Of course, if its ruling were “trivial” and not calculated to affect the result, the error was harmless. But let’s discuss this aspect of the ruling. No one at this time, with the exception, perhaps, of the jurors themselves, can state definitely the factors that actuated their award. However, an examination of the adjudicated cases and those encountered in actual experience (the author remembers back to when eminent domain proceedings in this State were conducted by Sheriffs’ juries) will disclose that the occasions when a jury’s award exceeds the largest value placed on the property by the condemnee’s own expert real estate appraiser or appraisers are so singularly rare and infrequent that they may be considered as almost negligible. (The writer recalls no such occasion, although there must be some.) As a matter of practicality, the juries almost universally arrive at an award somewhere between the estimates made by the condemnor’s and the condemnee’s experts.
What then caused the award of $27,000 above the highest estimate of condemnee’s own expert? The simple answer seems to be the jury felt that if the owner had been offered $6,000 per acre (the reasons why evidence of offers is not admissible as being unreliable are stated in the cases cited in the majority opinion), he probably was suffering a severe loss by the State taking his property, when, in reality, his own appraiser based his estimate of value largely upon the increase in value of the subject and adjacent properties caused by the public improvement for which the subject-property was being taken, and so testified (without objection being made thereto).
*239It scarcely can be seriously argued that the sum of $27,000, or, indeed, any substantial fraction thereof, is not a sizeable sum of money; it is more than the total amount involved in most appeals to this Court. The majority say that the error was harmless because, percentage-wise, the excess over the owner’s appraiser’s largest estimate did not exceed some 10%. No precedent has been found in which harmless error has been tested by any such standard. Carried one step further, it would mean that a $100,000 error would be “harmless” in a $1,000,000 judgment.

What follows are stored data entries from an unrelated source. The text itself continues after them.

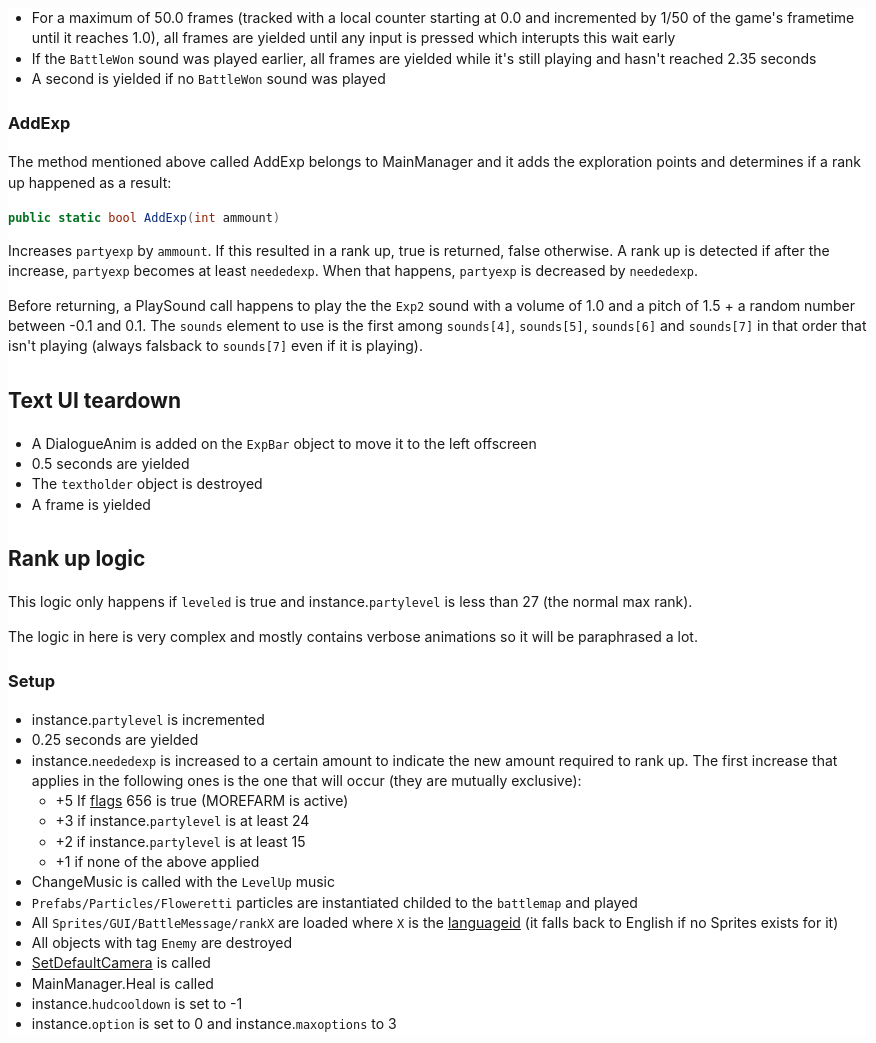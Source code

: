 - For a maximum of 50.0 frames (tracked with a local counter starting at 0.0 and incremented by 1/50 of the game's frametime until it reaches 1.0), all frames are yielded until any input is pressed which interupts this wait early
- If the `BattleWon` sound was played earlier, all frames are yielded while it's still playing and hasn't reached 2.35 seconds
- A second is yielded if no `BattleWon` sound was played

### AddExp
The method mentioned above called AddExp belongs to MainManager and it adds the exploration points and determines if a rank up happened as a result:

```cs
public static bool AddExp(int ammount)
```
Increases `partyexp` by `ammount`. If this resulted in a rank up, true is returned, false otherwise. A rank up is detected if after the increase, `partyexp` becomes at least `neededexp`. When that happens, `partyexp` is decreased by `neededexp`.

Before returning, a PlaySound call happens to play the the `Exp2` sound with a volume of 1.0 and a pitch of 1.5 + a random number between -0.1 and 0.1. The `sounds` element to use is the first among `sounds[4]`, `sounds[5]`, `sounds[6]` and `sounds[7]` in that order that isn't playing (always falsback to `sounds[7]` even if it is playing).

## Text UI teardown

- A DialogueAnim is added on the `ExpBar` object to move it to the left offscreen
- 0.5 seconds are yielded
- The `textholder` object is destroyed
- A frame is yielded

## Rank up logic
This logic only happens if `leveled` is true and instance.`partylevel` is less than 27 (the normal max rank).

The logic in here is very complex and mostly contains verbose animations so it will be paraphrased a lot.

### Setup

- instance.`partylevel` is incremented
- 0.25 seconds are yielded
- instance.`neededexp` is increased to a certain amount to indicate the new amount required to rank up. The first increase that applies in the following ones is the one that will occur (they are mutually exclusive):
    - +5 If [flags](../../../Flags%20arrays/flags.md) 656 is true (MOREFARM is active)
    - +3 if instance.`partylevel` is at least 24
    - +2 if instance.`partylevel` is at least 15
    - +1 if none of the above applied
- ChangeMusic is called with the `LevelUp` music
- `Prefabs/Particles/Floweretti` particles are instantiated childed to the `battlemap` and played
- All `Sprites/GUI/BattleMessage/rankX` are loaded where `X` is the [languageid](../../../SetText/languageid.md) (it falls back to English if no Sprites exists for it)
- All objects with tag `Enemy` are destroyed
- [SetDefaultCamera](../../Visual%20rendering/SetDefaultCamera.md) is called
- MainManager.Heal is called
- instance.`hudcooldown` is set to -1
- instance.`option` is set to 0 and instance.`maxoptions` to 3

The fact that the State has to pay for the error committed should play no part in the determination of the matter; the case should be, and has been, treated as though individual parties were involved. I think the probability the State is being required to pay more than the fair market value of the property as a result of the error has been clearly established; hence, I would reverse and have a jury pass upon the question of value without the taint of inadmissible testimony. Such a course would not seriously inconvenience anyone, and everyone could feel that justice has been fairly administered.

. For additional versions of harmless and prejudicial errors, see State v. Reddington, 125 N. W. 2d 58, 62 (S. D.); Merchants’ Ice & Cold Storage Co. v. Globe Brewing Co., 177 P. 2d 963, 967 (Cal. App.); Ashby v. Virginia Ry. & Power Co., 122 S. E. 104, 110 (Va.); Black, Law Dictionary, “Error.”